Input records: Begin
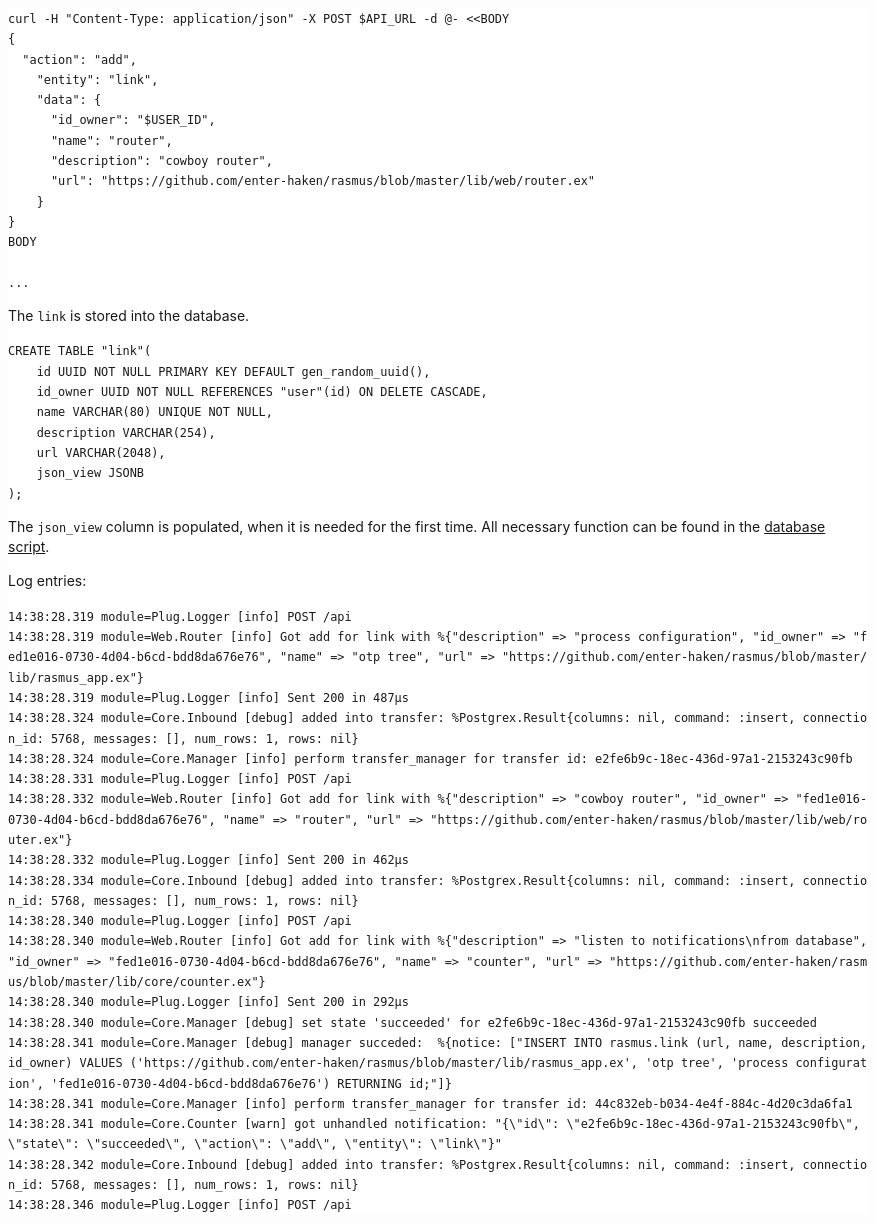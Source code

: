     curl -H "Content-Type: application/json" -X POST $API_URL -d @- <<BODY
    {
      "action": "add",
        "entity": "link",
        "data": {
          "id_owner": "$USER_ID",
          "name": "router",
          "description": "cowboy router",
          "url": "https://github.com/enter-haken/rasmus/blob/master/lib/web/router.ex"
        }
    }
    BODY

    ...

The `link` is stored into the database.

    CREATE TABLE "link"(
        id UUID NOT NULL PRIMARY KEY DEFAULT gen_random_uuid(),
        id_owner UUID NOT NULL REFERENCES "user"(id) ON DELETE CASCADE,
        name VARCHAR(80) UNIQUE NOT NULL,
        description VARCHAR(254),
        url VARCHAR(2048),
        json_view JSONB
    );

The `json_view` column is populated, when it is needed for the first time.
All necessary function can be found in the [database script][link].

Log entries:

    14:38:28.319 module=Plug.Logger [info] POST /api
    14:38:28.319 module=Web.Router [info] Got add for link with %{"description" => "process configuration", "id_owner" => "fed1e016-0730-4d04-b6cd-bdd8da676e76", "name" => "otp tree", "url" => "https://github.com/enter-haken/rasmus/blob/master/lib/rasmus_app.ex"}
    14:38:28.319 module=Plug.Logger [info] Sent 200 in 487µs
    14:38:28.324 module=Core.Inbound [debug] added into transfer: %Postgrex.Result{columns: nil, command: :insert, connection_id: 5768, messages: [], num_rows: 1, rows: nil}
    14:38:28.324 module=Core.Manager [info] perform transfer_manager for transfer id: e2fe6b9c-18ec-436d-97a1-2153243c90fb
    14:38:28.331 module=Plug.Logger [info] POST /api
    14:38:28.332 module=Web.Router [info] Got add for link with %{"description" => "cowboy router", "id_owner" => "fed1e016-0730-4d04-b6cd-bdd8da676e76", "name" => "router", "url" => "https://github.com/enter-haken/rasmus/blob/master/lib/web/router.ex"}
    14:38:28.332 module=Plug.Logger [info] Sent 200 in 462µs
    14:38:28.334 module=Core.Inbound [debug] added into transfer: %Postgrex.Result{columns: nil, command: :insert, connection_id: 5768, messages: [], num_rows: 1, rows: nil}
    14:38:28.340 module=Plug.Logger [info] POST /api
    14:38:28.340 module=Web.Router [info] Got add for link with %{"description" => "listen to notifications\nfrom database", "id_owner" => "fed1e016-0730-4d04-b6cd-bdd8da676e76", "name" => "counter", "url" => "https://github.com/enter-haken/rasmus/blob/master/lib/core/counter.ex"}
    14:38:28.340 module=Plug.Logger [info] Sent 200 in 292µs
    14:38:28.340 module=Core.Manager [debug] set state 'succeeded' for e2fe6b9c-18ec-436d-97a1-2153243c90fb succeeded
    14:38:28.341 module=Core.Manager [debug] manager succeded:  %{notice: ["INSERT INTO rasmus.link (url, name, description, id_owner) VALUES ('https://github.com/enter-haken/rasmus/blob/master/lib/rasmus_app.ex', 'otp tree', 'process configuration', 'fed1e016-0730-4d04-b6cd-bdd8da676e76') RETURNING id;"]}
    14:38:28.341 module=Core.Manager [info] perform transfer_manager for transfer id: 44c832eb-b034-4e4f-884c-4d20c3da6fa1
    14:38:28.341 module=Core.Counter [warn] got unhandled notification: "{\"id\": \"e2fe6b9c-18ec-436d-97a1-2153243c90fb\", \"state\": \"succeeded\", \"action\": \"add\", \"entity\": \"link\"}"
    14:38:28.342 module=Core.Inbound [debug] added into transfer: %Postgrex.Result{columns: nil, command: :insert, connection_id: 5768, messages: [], num_rows: 1, rows: nil}
    14:38:28.346 module=Plug.Logger [info] POST /api

[rasmusPart2]: /posts/2018-07-23-rasmus-part2.html
[sources]: https://github.com/enter-haken/rasmus
[rasmusExample]: /images/rasmus_frontend.png
[router]: https://github.com/enter-haken/rasmus/blob/master/lib/web/router.ex
[inbound]: https://github.com/enter-haken/rasmus/blob/master/lib/core/inbound.ex
[notification]: https://github.com/enter-haken/rasmus/blob/master/database_scripts/notifications.sql
[manager]: https://github.com/enter-haken/rasmus/blob/master/lib/core/manager.ex
[transferManager]: https://github.com/enter-haken/rasmus/blob/master/database_scripts/transfer.sql#L64
[userAccount]: https://github.com/enter-haken/rasmus/blob/master/database_scripts/user_account.sql
[link]: https://github.com/enter-haken/rasmus/blob/master/database_scripts/link.sql
[graph]: https://github.com/enter-haken/rasmus/blob/master/lib/core/entity/graph.ex#L30
[transfer]: https://github.com/enter-haken/rasmus/blob/master/database_scripts/transfer.sql#L35
[adjacency]: https://en.wikipedia.org/wiki/Adjacency_list
[graph_sql]: https://github.com/enter-haken/rasmus/blob/master/database_scripts/graph_edge.sql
Input records: End
== Try it ==
Return exactly the lines of the data, beginning with the first and ending with the line containing "14:38:28.319 module=Plug.Logger [info] POST". Skip the pictures.

== Output for this exercise ==
Source code

:     curl -H "Content-Type: application/json" -X POST $API_URL -d @- <<BODY
    {
      "action": "add",
        "entity": "link",
        "data": {
          "id_owner": "$USER_ID",
          "name": "router",
          "description": "cowboy router",
          "url": "https://github.com/enter-haken/rasmus/blob/master/lib/web/router.ex"
        }
    }
    BODY

    ...

The `link` is stored into the database.

    CREATE TABLE "link"(
        id UUID NOT NULL PRIMARY KEY DEFAULT gen_random_uuid(),
        id_owner UUID NOT NULL REFERENCES "user"(id) ON DELETE CASCADE,
        name VARCHAR(80) UNIQUE NOT NULL,
        description VARCHAR(254),
        url VARCHAR(2048),
        json_view JSONB
    );

The `json_view` column is populated, when it is needed for the first time.
All necessary function can be found in the [database script][link].

Log entries:

    14:38:28.319 module=Plug.Logger [info] POST /api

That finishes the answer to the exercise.